▶ _Description of the task_:
Transcribe verbatim every line from the line containing "#### 4.2.1 iOS Specific Tests" to the end of the entries, including both endpoints. Output nothing beyond those lines.

⁂

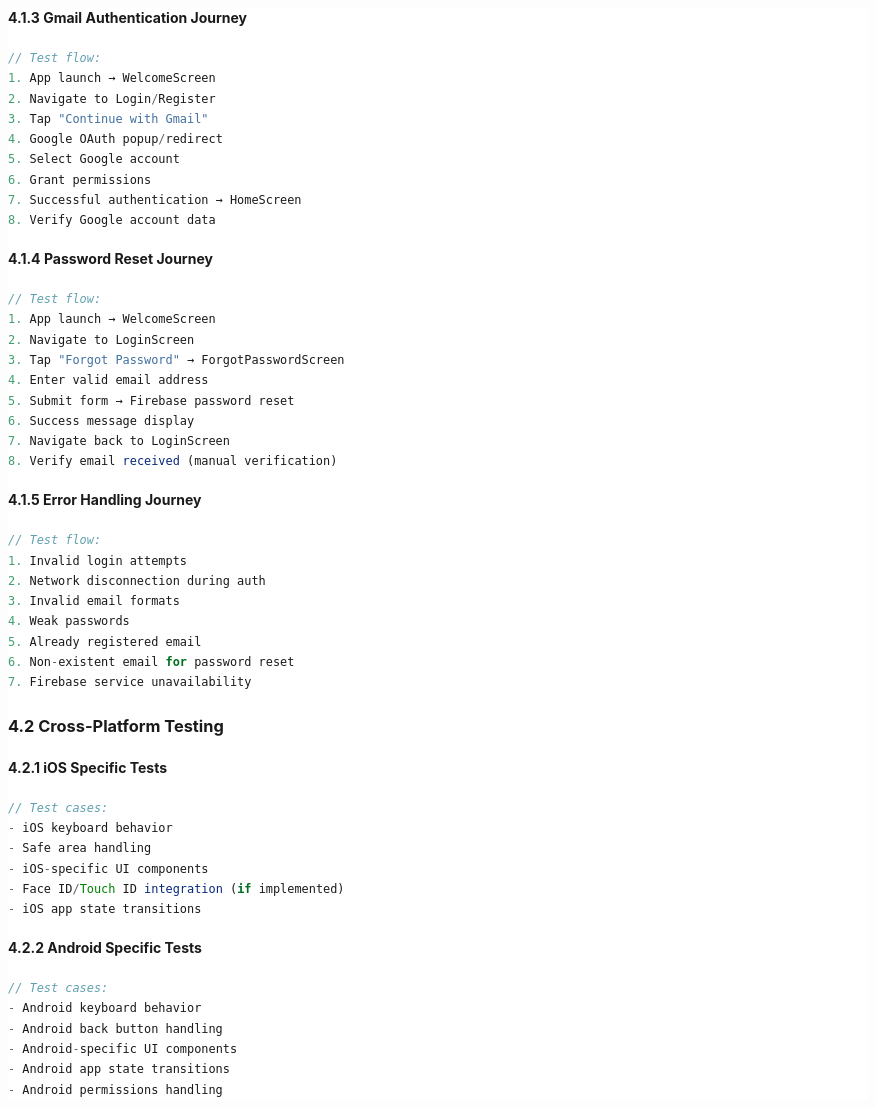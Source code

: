 #### 4.1.3 Gmail Authentication Journey
```javascript
// Test flow:
1. App launch → WelcomeScreen
2. Navigate to Login/Register
3. Tap "Continue with Gmail"
4. Google OAuth popup/redirect
5. Select Google account
6. Grant permissions
7. Successful authentication → HomeScreen
8. Verify Google account data
```

#### 4.1.4 Password Reset Journey
```javascript
// Test flow:
1. App launch → WelcomeScreen
2. Navigate to LoginScreen
3. Tap "Forgot Password" → ForgotPasswordScreen
4. Enter valid email address
5. Submit form → Firebase password reset
6. Success message display
7. Navigate back to LoginScreen
8. Verify email received (manual verification)
```

#### 4.1.5 Error Handling Journey
```javascript
// Test flow:
1. Invalid login attempts
2. Network disconnection during auth
3. Invalid email formats
4. Weak passwords
5. Already registered email
6. Non-existent email for password reset
7. Firebase service unavailability
```

### 4.2 Cross-Platform Testing

#### 4.2.1 iOS Specific Tests
```javascript
// Test cases:
- iOS keyboard behavior
- Safe area handling
- iOS-specific UI components
- Face ID/Touch ID integration (if implemented)
- iOS app state transitions
```

#### 4.2.2 Android Specific Tests
```javascript
// Test cases:
- Android keyboard behavior
- Android back button handling
- Android-specific UI components
- Android app state transitions
- Android permissions handling
```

⁂

▶ _Task answer_:
#### 4.2.1 iOS Specific Tests
```javascript
// Test cases:
- iOS keyboard behavior
- Safe area handling
- iOS-specific UI components
- Face ID/Touch ID integration (if implemented)
- iOS app state transitions
```

#### 4.2.2 Android Specific Tests
```javascript
// Test cases:
- Android keyboard behavior
- Android back button handling
- Android-specific UI components
- Android app state transitions
- Android permissions handling
```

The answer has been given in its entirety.